There is a famous Chinese saying, “failure is the mother of success”. I have experienced failure many times, but after each failure, I always strove to come back stronger than ever. It was during a problematic sixth grade that I experienced not one, but many failures in a row. At first, they overwhelming me, but eventually, I used the experience from these failures to help me improve and succeed today.
During third grade, to cure a sickness of mine, I had needed to stay in China for three long years. However, during this time, I had not read, written, or spoke any English, leaving me with zero English interaction. Not only so, the school had poor conditions and I was bullied quite often. After I came back, I had trouble communicating with my teachers and other students. I also shied away from social interaction due to my bad experience in China. Naturally, with poor English skills meant failure in other classes than English.

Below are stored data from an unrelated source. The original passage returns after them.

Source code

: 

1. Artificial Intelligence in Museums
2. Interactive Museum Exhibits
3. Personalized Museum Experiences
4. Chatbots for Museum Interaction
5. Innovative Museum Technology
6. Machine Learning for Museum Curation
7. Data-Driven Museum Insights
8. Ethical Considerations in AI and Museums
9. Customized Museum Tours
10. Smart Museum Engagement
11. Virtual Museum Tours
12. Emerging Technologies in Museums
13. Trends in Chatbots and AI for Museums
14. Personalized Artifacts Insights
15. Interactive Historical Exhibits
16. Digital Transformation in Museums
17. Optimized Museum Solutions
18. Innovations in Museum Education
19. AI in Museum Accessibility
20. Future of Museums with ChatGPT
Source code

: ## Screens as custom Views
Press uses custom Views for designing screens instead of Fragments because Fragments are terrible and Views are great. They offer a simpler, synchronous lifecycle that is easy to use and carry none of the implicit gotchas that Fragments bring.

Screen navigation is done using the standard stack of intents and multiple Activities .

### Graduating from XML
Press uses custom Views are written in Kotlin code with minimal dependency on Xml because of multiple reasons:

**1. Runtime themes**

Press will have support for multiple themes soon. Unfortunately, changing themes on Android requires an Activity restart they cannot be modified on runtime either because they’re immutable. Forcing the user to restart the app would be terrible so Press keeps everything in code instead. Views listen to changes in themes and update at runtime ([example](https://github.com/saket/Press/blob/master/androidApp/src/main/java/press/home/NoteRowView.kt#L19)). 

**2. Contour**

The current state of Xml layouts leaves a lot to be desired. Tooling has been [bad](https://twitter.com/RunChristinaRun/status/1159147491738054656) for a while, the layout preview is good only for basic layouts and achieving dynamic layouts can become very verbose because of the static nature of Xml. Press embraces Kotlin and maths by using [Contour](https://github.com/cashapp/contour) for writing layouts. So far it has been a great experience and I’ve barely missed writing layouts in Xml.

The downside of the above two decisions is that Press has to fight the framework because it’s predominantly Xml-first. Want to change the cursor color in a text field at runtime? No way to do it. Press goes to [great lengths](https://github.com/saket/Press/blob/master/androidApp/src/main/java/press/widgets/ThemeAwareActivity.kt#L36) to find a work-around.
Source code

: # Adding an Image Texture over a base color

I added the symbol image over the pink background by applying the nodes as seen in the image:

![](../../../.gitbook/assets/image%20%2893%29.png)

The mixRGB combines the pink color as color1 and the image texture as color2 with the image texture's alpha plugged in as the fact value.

I could not understand any of the material or any of the subjects-- be it science, history, or math--they all had my head spinning in confusion.
But I sought help from others. I managed to obtain my mother’s assistance, my English teacher’s lessons to improve my vocabulary skills, as well as the ESOL class that I went to. The challenge of relearning English was difficult at first because I had only retained the basics of the language; I had missed half of elementary school which I had to catch up on. I was frustrated at my slow progress, but this frustration helped fuel a determination, and gradually I gained back my English skills. Even throughout middle school and a little of high school, I still learned more of what I missed from English, even taking classes outside of school in order to prepare for difficult exams such as the SAT.
When I had first returned to America, I could not understand anybody around me. It was as if I had never learned English at all. But through my drive to learn in combination with my initiative in seeking help, I obtained higher levels of diction and fluency in all reading, speaking, and writing. In rare times, I still fail at a difficult subject or test in school, but whenever I do, I recall this time of trouble to motivate myself and keep trying different methods until I succeed.